At next week’s regular council meeting, aldermen will vote on a 20-year contract of not more than about $1.96 million with Operation Hope to manage the program. Operation Hope manages a similar program in Atlanta, and was the only organization to respond to the city’s request for proposals to manage the program.
The city would seed the beginnings of savings accounts for post-secondary education for every kindergarten student in the city with $50. It would be for any post-secondary schooling – college or a trade school.
The plan would be for parents to then begin adding to the savings over the years, and the city would look for corporate sponsors to help.
Viviana Ramirez, Aurora’s chief Community Services officer, and Martha Paschke, Innovation and Strategy director for the city, said the idea of the program is to incentivize people to save money, and get them in that habit.
“It underscores the importance of planting a seed to nurture that belief,” Ramirez said. “It’s not only planning for the children, it’s educating the parents.”
Paschke said the oldest program in the country is in San Francisco, where the first group of kids in it just turned 18, and has its first high school graduates. The program shows more college enrollment.
A study by the Center for Social Development at the George Warren Brown School of Social Work at Washington University in St. Louis showed that even when families have saved less than $500, low- to moderate-income children are three times more likely to enroll in college and more than four times more likely to graduate from college than those with no savings account.
“It’s not necessarily about the amount of funds they have, but the habit of savings,” Paschke said.
Paschke said Operation Hope is “very qualified and a good fit” to manage the Aurora program.
“We can benefit from their experience,” she said. “We hope to learn from them over time.”
Mike Smith, vice president of finance and accounting for Operation Hope, said the organization will “do the exact same thing” in Aurora as it does in Atlanta.
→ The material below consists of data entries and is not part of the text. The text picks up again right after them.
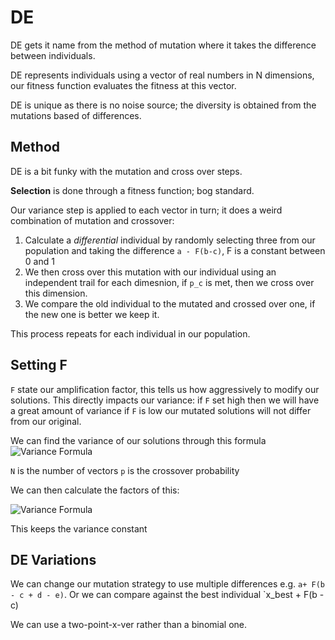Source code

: # DE 

DE gets it name from the method of mutation where it takes the difference between individuals. 

DE represents individuals using a vector of real numbers in N dimensions, our fitness function evaluates the fitness at this vector. 

DE is unique as there is no noise source; the diversity is obtained from the mutations based of differences. 

## Method 

DE is a bit funky with the mutation and cross over steps.

**Selection** is done through a fitness function; bog standard. 

Our variance step is applied to each vector in turn; it does a weird combination of mutation and crossover:

1. Calculate a _differential_ individual by randomly selecting three from our population and taking the difference `a - F(b-c)`, F is a constant between 0 and 1
2. We then cross over this mutation with our individual using an independent trail for each dimesnion, if `p_c` is met, then we cross over this dimension. 
3. We compare the old individual to the mutated and crossed over one, if the new one is better we keep it. 

This process repeats for each individual in our population. 

## Setting F

`F` state our amplification factor, this tells us how aggressively to modify our solutions. This directly impacts our variance: if `F` set high then we will have a great amount of variance if `F` is low our mutated solutions will not differ from our original. 

We can find the variance of our solutions through this formula
![Variance Formula](de2.png)

`N` is the number of vectors 
`p` is the crossover probability

We can then calculate the factors of this:

![Variance Formula](de3.png)

This keeps the variance constant

## DE Variations

We can change our mutation strategy to use multiple differences e.g. `a+ F(b - c + d - e)`. Or we can compare against the best individual `x_best + F(b - c)

We can use a two-point-x-ver rather than a binomial one.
The pilot would start strictly in West Aurora School District 129 and East Aurora School District 131. West Aurora has just under 500 kindergarten students who live in the city, and there are about 600 kindergarten students in the East Aurora district.
Eventually, the program would include all six school districts in the city. Part of the Oswego School District, Indian Prairie School District, Batavia School District and the Kaneland School District are in Aurora.
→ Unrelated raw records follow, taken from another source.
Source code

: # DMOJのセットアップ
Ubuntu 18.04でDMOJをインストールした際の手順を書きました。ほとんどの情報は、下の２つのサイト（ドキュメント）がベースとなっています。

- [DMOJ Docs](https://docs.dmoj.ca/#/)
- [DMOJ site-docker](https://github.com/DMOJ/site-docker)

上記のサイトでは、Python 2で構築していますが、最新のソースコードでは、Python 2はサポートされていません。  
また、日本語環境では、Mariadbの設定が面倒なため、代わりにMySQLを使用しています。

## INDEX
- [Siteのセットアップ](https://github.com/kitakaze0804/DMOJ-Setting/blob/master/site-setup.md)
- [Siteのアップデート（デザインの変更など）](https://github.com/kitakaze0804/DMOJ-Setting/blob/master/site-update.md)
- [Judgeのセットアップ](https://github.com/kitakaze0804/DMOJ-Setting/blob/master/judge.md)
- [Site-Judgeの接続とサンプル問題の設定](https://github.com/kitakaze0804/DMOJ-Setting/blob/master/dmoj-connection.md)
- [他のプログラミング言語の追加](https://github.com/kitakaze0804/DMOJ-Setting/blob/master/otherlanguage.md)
The program would be only for public school children, officials said. While there is no income guideline for Aurora Promise (some of the other programs do have a guideline), the target is low-income students and public schools serve a higher number of them.
Also, the program requires a partnership between the districts and the city. One of the main parts of that is data sharing by the district with the city, which has to be worked out.
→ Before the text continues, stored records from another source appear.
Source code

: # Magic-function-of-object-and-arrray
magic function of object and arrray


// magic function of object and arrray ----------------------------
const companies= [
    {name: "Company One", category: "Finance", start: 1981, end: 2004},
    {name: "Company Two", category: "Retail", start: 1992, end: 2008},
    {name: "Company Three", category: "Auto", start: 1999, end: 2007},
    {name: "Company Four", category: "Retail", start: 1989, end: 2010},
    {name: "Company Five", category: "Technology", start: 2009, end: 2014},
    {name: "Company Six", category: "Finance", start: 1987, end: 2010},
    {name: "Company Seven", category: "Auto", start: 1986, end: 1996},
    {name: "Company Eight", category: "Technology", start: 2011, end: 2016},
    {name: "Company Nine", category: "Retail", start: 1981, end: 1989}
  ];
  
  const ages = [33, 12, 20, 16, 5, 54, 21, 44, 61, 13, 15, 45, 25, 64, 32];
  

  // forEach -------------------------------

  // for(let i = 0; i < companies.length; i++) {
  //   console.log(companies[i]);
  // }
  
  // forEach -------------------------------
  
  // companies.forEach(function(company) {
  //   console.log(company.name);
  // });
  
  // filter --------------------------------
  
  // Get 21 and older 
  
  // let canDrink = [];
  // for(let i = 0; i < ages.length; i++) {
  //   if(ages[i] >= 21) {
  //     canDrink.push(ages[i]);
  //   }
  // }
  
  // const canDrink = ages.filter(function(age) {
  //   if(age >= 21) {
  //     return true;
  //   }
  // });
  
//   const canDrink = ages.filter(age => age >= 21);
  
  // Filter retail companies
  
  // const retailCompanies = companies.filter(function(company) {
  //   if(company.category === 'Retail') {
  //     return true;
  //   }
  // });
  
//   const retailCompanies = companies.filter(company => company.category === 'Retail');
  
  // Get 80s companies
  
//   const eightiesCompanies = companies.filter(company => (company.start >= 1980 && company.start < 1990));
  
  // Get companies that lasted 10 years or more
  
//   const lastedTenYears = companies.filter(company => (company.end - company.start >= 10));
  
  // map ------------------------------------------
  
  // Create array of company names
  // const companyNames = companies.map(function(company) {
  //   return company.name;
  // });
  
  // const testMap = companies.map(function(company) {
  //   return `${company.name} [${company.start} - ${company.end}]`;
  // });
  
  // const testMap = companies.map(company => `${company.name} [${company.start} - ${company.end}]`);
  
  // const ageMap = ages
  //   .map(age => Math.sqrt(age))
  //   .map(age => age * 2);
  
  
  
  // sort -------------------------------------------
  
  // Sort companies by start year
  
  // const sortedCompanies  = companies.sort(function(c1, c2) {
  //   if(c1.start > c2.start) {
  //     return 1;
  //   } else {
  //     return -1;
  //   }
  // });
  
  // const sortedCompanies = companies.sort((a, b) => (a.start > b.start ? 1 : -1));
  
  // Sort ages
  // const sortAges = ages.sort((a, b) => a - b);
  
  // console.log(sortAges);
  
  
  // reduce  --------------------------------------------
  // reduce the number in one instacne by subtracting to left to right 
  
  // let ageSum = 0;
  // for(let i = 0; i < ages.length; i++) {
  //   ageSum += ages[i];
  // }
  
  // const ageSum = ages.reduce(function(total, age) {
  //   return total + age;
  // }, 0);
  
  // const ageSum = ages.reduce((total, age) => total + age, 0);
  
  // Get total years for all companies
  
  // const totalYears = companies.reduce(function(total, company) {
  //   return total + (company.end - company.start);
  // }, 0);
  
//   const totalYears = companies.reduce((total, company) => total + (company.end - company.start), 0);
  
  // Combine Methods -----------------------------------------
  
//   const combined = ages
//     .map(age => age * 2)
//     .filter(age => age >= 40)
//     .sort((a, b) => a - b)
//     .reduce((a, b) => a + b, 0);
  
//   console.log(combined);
Ald. Patty Smith, 8th Ward, who represents an area entirely in Indian Prairie School District 204, said she thinks the idea is “a wonderful program” and she would “truly support” it, but also said she hopes the city quickly moves to include the other school districts.
“We have schools that are in need,” she said.
Paschke said organizers are “very aware of students” in the other school districts, and plan to include them after the first 18 months of the pilot program.
Ald. Michael Saville, 6th Ward, asked about students who move into the different districts after their kindergarten year. Paschke said the goal is to have every student included, so organizers will have “to consider” what to do about students moving in.
As another part of the pilot, parents will have to opt-in to it to begin with. In fact, Paschke said one reason city staff pushed through consideration of the contract straight to the City Council Committee of the Whole was to get the opt-in selection on school registration forms for the 2025 school year.
The reason for making it opt-in is to make parents aware of the program. Eventually, officials want it to be an opt-out program – students would automatically be in unless they opted out.
The initial funding for the savings part of the program would come from money the city got as a local share from Columbia Care, when it opened the first marijuana cultivation facility in Aurora about nine years ago.
The money was a contribution related to when the original company that opened the facility, Curative Health, was sold early in Irvin’s first term as mayor. The amount is about $145,000, which would seed the program, Irvin has said.
Eventually, the city would look for corporate donations for the program, he said.